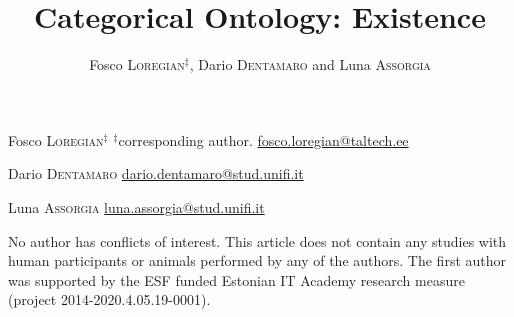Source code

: \documentclass[a4paper,9pt]{../birkjour}
\title{Categorical Ontology: Existence}
\author{Fosco \textsc{Loregian}$^\ddag$, Dario \textsc{Dentamaro} and Luna \textsc{Assorgia}}
\begin{document}
\scriptsize

\maketitle

\begin{center}
\begin{minipage}{.32\textwidth}
  Fosco \textsc{Loregian}$^\ddag$\newline
  $^\ddag$corresponding author. \newline
\url{fosco.loregian@taltech.ee}
\end{minipage}\hfill %
\begin{minipage}{.32\textwidth}
  Dario \textsc{Dentamaro} \newline
  \url{dario.dentamaro@stud.unifi.it}
\end{minipage}\hfill %
\begin{minipage}{.32\textwidth}
  Luna \textsc{Assorgia} \newline
  \url{luna.assorgia@stud.unifi.it}
\end{minipage}
\end{center}

\vspace*{\fill}%
\normalsize
No author has conflicts of interest. This article does not contain any studies with human participants or animals performed by any of the authors. The first author was supported by the ESF funded Estonian IT Academy research measure (project 2014-2020.4.05.19-0001).
\end{document}
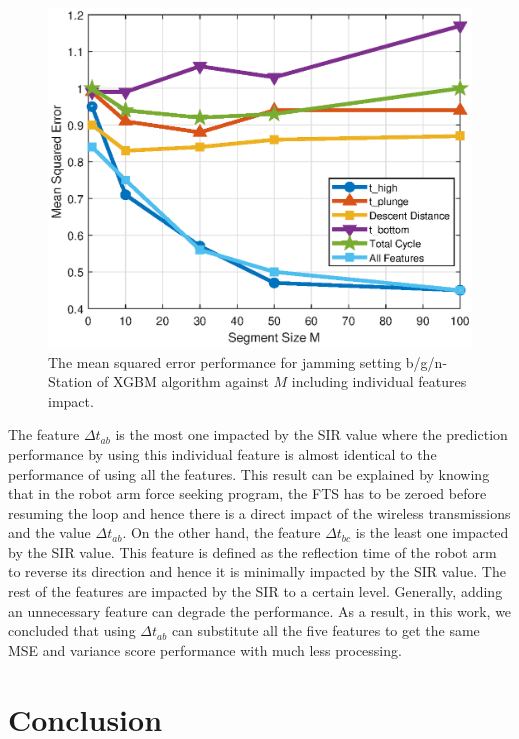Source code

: 		\begin{figure}[tbp]
	    \centering
		\includegraphics[width=0.9\columnwidth]{./chapter-ftml/plots/004_MSE_F_3.eps}
		\caption{The mean squared error performance for jamming setting b/g/n-Station of XGBM algorithm against $M$ including individual features impact.}
		\label{fig:004_MSE_F_3}      
	\end{figure}
	
	The feature $\Delta{t}_{ab}$ is the most one impacted by the SIR value where the prediction performance by using this individual feature is almost identical to the performance of using all the features. This result can be explained by knowing that in the robot arm force seeking program, the FTS has to be zeroed before resuming the loop and hence there is a direct impact of the wireless transmissions and the value $\Delta{t}_{ab}$. On the other hand, the feature $\Delta{t}_{bc}$ is the least one impacted by the SIR value. This feature is defined as the reflection time of the robot arm to reverse its direction and hence it is minimally impacted by the SIR value. The rest of the features are impacted by the SIR to a certain level. Generally, adding an unnecessary feature can degrade the performance. As a result, in this work, we concluded that using $\Delta{t}_{ab}$ can substitute all the five features to get the same MSE and variance score performance with much less processing.

	\section{Conclusion}\label{sec:conclusion}
	
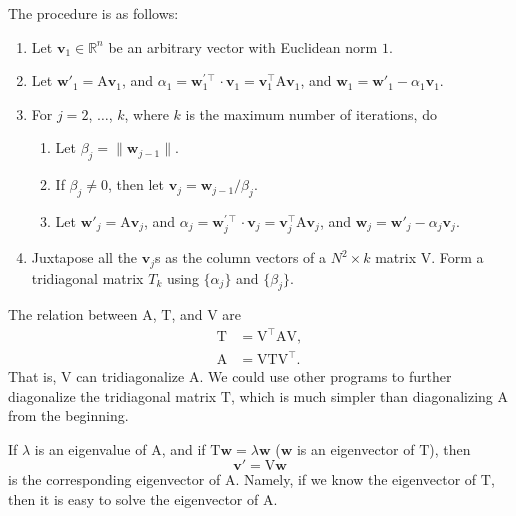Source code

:The procedure is as follows:
%
\begin{enumerate}
    \item\label{it:v1} Let $\bm{v}_1 \in \mathbb{ R }^n$ be an arbitrary vector with Euclidean norm $1$.
    \item Let $\bm{w}'_1 = \mathrm{A} \bm{v}_1$, and
          $\alpha_1 = \bm{w}^{\prime\intercal}_1 \cdot \bm{v}_1 = \bm{v}_1^\intercal \mathrm{A} \bm{v}_1$,
          and $\bm{w}_1 = \bm{w}'_1 - \alpha_1 \bm{v}_1$.
    \item For $j = 2$, $\ldots$, $k$, where $k$ is the maximum number of iterations, do
          \begin{enumerate}
              \item Let $\beta_j = \| \bm{w}_{j-1} \|$.
              \item If $\beta_j \neq 0$, then let $\bm{v}_j = \bm{w}_{j-1} / \beta_j$.
              \item Let $\bm{w}'_j = \mathrm{A} \bm{v}_j$, and
                    $\alpha_j = \bm{w}^{\prime\intercal}_j \cdot \bm{v}_j = \bm{v}_j^\intercal \mathrm{A} \bm{v}_j$,
                    and $\bm{w}_j = \bm{w}'_j - \alpha_j \bm{v}_j$.
          \end{enumerate}
    \item Juxtapose all the $\bm{v}_j$s as the
          column vectors of a $N^2 \times k$ matrix $\mathrm{V}$.
          Form a tridiagonal matrix $T_k$ using $\{\alpha_j\}$ and $\{\beta_j\}$.
\end{enumerate}
%
The relation between $\mathrm{A}$, $\mathrm{T}$, and $\mathrm{V}$ are
%
\begin{align}
    \mathrm{T} & = \mathrm{V}^\intercal \mathrm{A} \mathrm{V}, \\
    \mathrm{A} & = \mathrm{V} \mathrm{T} \mathrm{V}^\intercal.
\end{align}
%
That is, $\mathrm{V}$ can tridiagonalize $\mathrm{A}$.
We could use other programs to further diagonalize the tridiagonal matrix $\mathrm{T}$,
which is much simpler than diagonalizing $\mathrm{A}$ from the beginning.

If $\lambda$ is an eigenvalue of $\mathrm{A}$, and if $\mathrm{T}\bm{w} = \lambda \bm{w}$
($\bm{w}$ is an eigenvector of $\mathrm{T}$), then
%
\begin{equation}\label{eq:eigen}
    \bm{v}' = \mathrm{V} \bm{w}
\end{equation}
%
is the corresponding eigenvector of $\mathrm{A}$. Namely, if we know the eigenvector
of $\mathrm{T}$, then it is easy to solve the eigenvector of $\mathrm{A}$.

══════════════════════════════

> PROBLEM STATEMENT:
Would you transcribe the listing above line by line, exactly, leaving every picture out?

> SOLUTION BELOW:
Source code

: \documentclass[a4paper,9pt]{../birkjour}
\title{Categorical Ontology: Existence}
\author{Fosco \textsc{Loregian}$^\ddag$, Dario \textsc{Dentamaro} and Luna \textsc{Assorgia}}
\begin{document}
\scriptsize

\maketitle

\begin{center}
\begin{minipage}{.32\textwidth}
  Fosco \textsc{Loregian}$^\ddag$\newline
  $^\ddag$corresponding author. \newline
\url{fosco.loregian@taltech.ee}
\end{minipage}\hfill %
\begin{minipage}{.32\textwidth}
  Dario \textsc{Dentamaro} \newline
  \url{dario.dentamaro@stud.unifi.it}
\end{minipage}\hfill %
\begin{minipage}{.32\textwidth}
  Luna \textsc{Assorgia} \newline
  \url{luna.assorgia@stud.unifi.it}
\end{minipage}
\end{center}

\vspace*{\fill}%
\normalsize
No author has conflicts of interest. This article does not contain any studies with human participants or animals performed by any of the authors. The first author was supported by the ESF funded Estonian IT Academy research measure (project 2014-2020.4.05.19-0001).
\end{document}
Source code

: 		\begin{figure}[tbp]
	    \centering
		\includegraphics[width=0.9\columnwidth]{./chapter-ftml/plots/004_MSE_F_3.eps}
		\caption{The mean squared error performance for jamming setting b/g/n-Station of XGBM algorithm against $M$ including individual features impact.}
		\label{fig:004_MSE_F_3}      
	\end{figure}
	
	The feature $\Delta{t}_{ab}$ is the most one impacted by the SIR value where the prediction performance by using this individual feature is almost identical to the performance of using all the features. This result can be explained by knowing that in the robot arm force seeking program, the FTS has to be zeroed before resuming the loop and hence there is a direct impact of the wireless transmissions and the value $\Delta{t}_{ab}$. On the other hand, the feature $\Delta{t}_{bc}$ is the least one impacted by the SIR value. This feature is defined as the reflection time of the robot arm to reverse its direction and hence it is minimally impacted by the SIR value. The rest of the features are impacted by the SIR to a certain level. Generally, adding an unnecessary feature can degrade the performance. As a result, in this work, we concluded that using $\Delta{t}_{ab}$ can substitute all the five features to get the same MSE and variance score performance with much less processing.

	\section{Conclusion}\label{sec:conclusion}
	
Source code

:The procedure is as follows:
%
\begin{enumerate}
    \item\label{it:v1} Let $\bm{v}_1 \in \mathbb{ R }^n$ be an arbitrary vector with Euclidean norm $1$.
    \item Let $\bm{w}'_1 = \mathrm{A} \bm{v}_1$, and
          $\alpha_1 = \bm{w}^{\prime\intercal}_1 \cdot \bm{v}_1 = \bm{v}_1^\intercal \mathrm{A} \bm{v}_1$,
          and $\bm{w}_1 = \bm{w}'_1 - \alpha_1 \bm{v}_1$.
    \item For $j = 2$, $\ldots$, $k$, where $k$ is the maximum number of iterations, do
          \begin{enumerate}
              \item Let $\beta_j = \| \bm{w}_{j-1} \|$.
              \item If $\beta_j \neq 0$, then let $\bm{v}_j = \bm{w}_{j-1} / \beta_j$.
              \item Let $\bm{w}'_j = \mathrm{A} \bm{v}_j$, and
                    $\alpha_j = \bm{w}^{\prime\intercal}_j \cdot \bm{v}_j = \bm{v}_j^\intercal \mathrm{A} \bm{v}_j$,
                    and $\bm{w}_j = \bm{w}'_j - \alpha_j \bm{v}_j$.
          \end{enumerate}
    \item Juxtapose all the $\bm{v}_j$s as the
          column vectors of a $N^2 \times k$ matrix $\mathrm{V}$.
          Form a tridiagonal matrix $T_k$ using $\{\alpha_j\}$ and $\{\beta_j\}$.
\end{enumerate}
%
The relation between $\mathrm{A}$, $\mathrm{T}$, and $\mathrm{V}$ are
%
\begin{align}
    \mathrm{T} & = \mathrm{V}^\intercal \mathrm{A} \mathrm{V}, \\
    \mathrm{A} & = \mathrm{V} \mathrm{T} \mathrm{V}^\intercal.
\end{align}
%
That is, $\mathrm{V}$ can tridiagonalize $\mathrm{A}$.
We could use other programs to further diagonalize the tridiagonal matrix $\mathrm{T}$,
which is much simpler than diagonalizing $\mathrm{A}$ from the beginning.

If $\lambda$ is an eigenvalue of $\mathrm{A}$, and if $\mathrm{T}\bm{w} = \lambda \bm{w}$
($\bm{w}$ is an eigenvector of $\mathrm{T}$), then
%
\begin{equation}\label{eq:eigen}
    \bm{v}' = \mathrm{V} \bm{w}
\end{equation}
%
is the corresponding eigenvector of $\mathrm{A}$. Namely, if we know the eigenvector
of $\mathrm{T}$, then it is easy to solve the eigenvector of $\mathrm{A}$.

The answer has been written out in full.